Check every line below for the string "REDIECT". Copy the ones that have it.
ENTRIES SUPPLIED Block Start
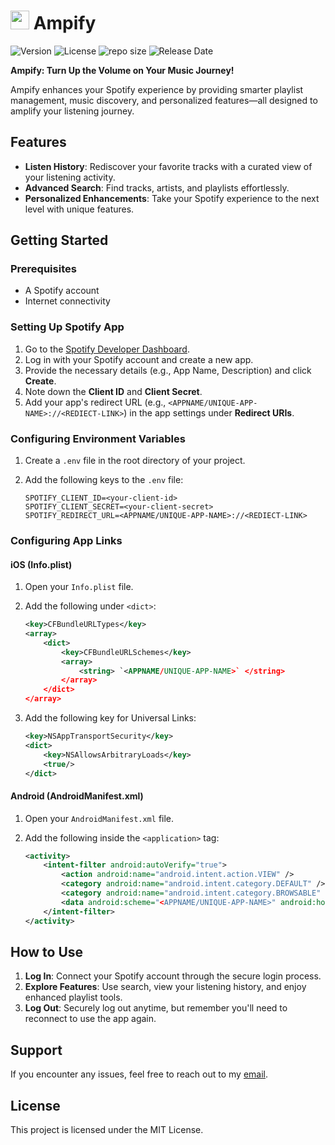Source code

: # <img src="https://github.com/samanjhutty/ampify/blob/main/android/app/src/main/res/mipmap-hdpi/ic_launcher.png" width="30" height="30"> Ampify

![Version](https://img.shields.io/github/v/release/samanjhutty/ampify)
![License](https://img.shields.io/github/license/samanjhutty/ampify)
![repo size](https://img.shields.io/github/repo-size/samanjhutty/ampify)
![Release Date](https://img.shields.io/github/release-date/samanjhutty/ampify)

**Ampify: Turn Up the Volume on Your Music Journey!**

Ampify enhances your Spotify experience by providing smarter playlist management, music discovery, and personalized features—all designed to amplify your listening journey.

## Features

- **Listen History**: Rediscover your favorite tracks with a curated view of your listening activity.
- **Advanced Search**: Find tracks, artists, and playlists effortlessly.
- **Personalized Enhancements**: Take your Spotify experience to the next level with unique features.

## Getting Started

### Prerequisites

- A Spotify account
- Internet connectivity

### Setting Up Spotify App

1. Go to the [Spotify Developer Dashboard](https://developer.spotify.com/dashboard/).
2. Log in with your Spotify account and create a new app.
3. Provide the necessary details (e.g., App Name, Description) and click **Create**.
4. Note down the **Client ID** and **Client Secret**.
5. Add your app's redirect URL (e.g., `<APPNAME/UNIQUE-APP-NAME>://<REDIECT-LINK>`) in the app settings under **Redirect URIs**.

### Configuring Environment Variables

1. Create a `.env` file in the root directory of your project.
2. Add the following keys to the `.env` file:

   ```env
   SPOTIFY_CLIENT_ID=<your-client-id>
   SPOTIFY_CLIENT_SECRET=<your-client-secret>
   SPOTIFY_REDIRECT_URL=<APPNAME/UNIQUE-APP-NAME>://<REDIECT-LINK>
   ```

### Configuring App Links

#### iOS (Info.plist)

1. Open your `Info.plist` file.
2. Add the following under `<dict>`:

   ```xml
   <key>CFBundleURLTypes</key>
   <array>
       <dict>
           <key>CFBundleURLSchemes</key>
           <array>
               <string> `<APPNAME/UNIQUE-APP-NAME>` </string>
           </array>
       </dict>
   </array>
   ```

3. Add the following key for Universal Links:

   ```xml
   <key>NSAppTransportSecurity</key>
   <dict>
       <key>NSAllowsArbitraryLoads</key>
       <true/>
   </dict>
   ```

#### Android (AndroidManifest.xml)

1. Open your `AndroidManifest.xml` file.
2. Add the following inside the `<application>` tag:

   ```xml
   <activity>
       <intent-filter android:autoVerify="true">
           <action android:name="android.intent.action.VIEW" />
           <category android:name="android.intent.category.DEFAULT" />
           <category android:name="android.intent.category.BROWSABLE" />
           <data android:scheme="<APPNAME/UNIQUE-APP-NAME>" android:host="<REDIECT-LINK>" />
       </intent-filter>
   </activity>
   ```

## How to Use

1. **Log In**: Connect your Spotify account through the secure login process.
2. **Explore Features**: Use search, view your listening history, and enjoy enhanced playlist tools.
3. **Log Out**: Securely log out anytime, but remember you'll need to reconnect to use the app again.

## Support

If you encounter any issues, feel free to reach out to my [email](mailto:samandeep.flutterdev@gmail.com).

## License

This project is licensed under the MIT License.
ENTRIES SUPPLIED Block End
TASK RESULT »
5. Add your app's redirect URL (e.g., `<APPNAME/UNIQUE-APP-NAME>://<REDIECT-LINK>`) in the app settings under **Redirect URIs**.
   SPOTIFY_REDIRECT_URL=<APPNAME/UNIQUE-APP-NAME>://<REDIECT-LINK>
           <data android:scheme="<APPNAME/UNIQUE-APP-NAME>" android:host="<REDIECT-LINK>" />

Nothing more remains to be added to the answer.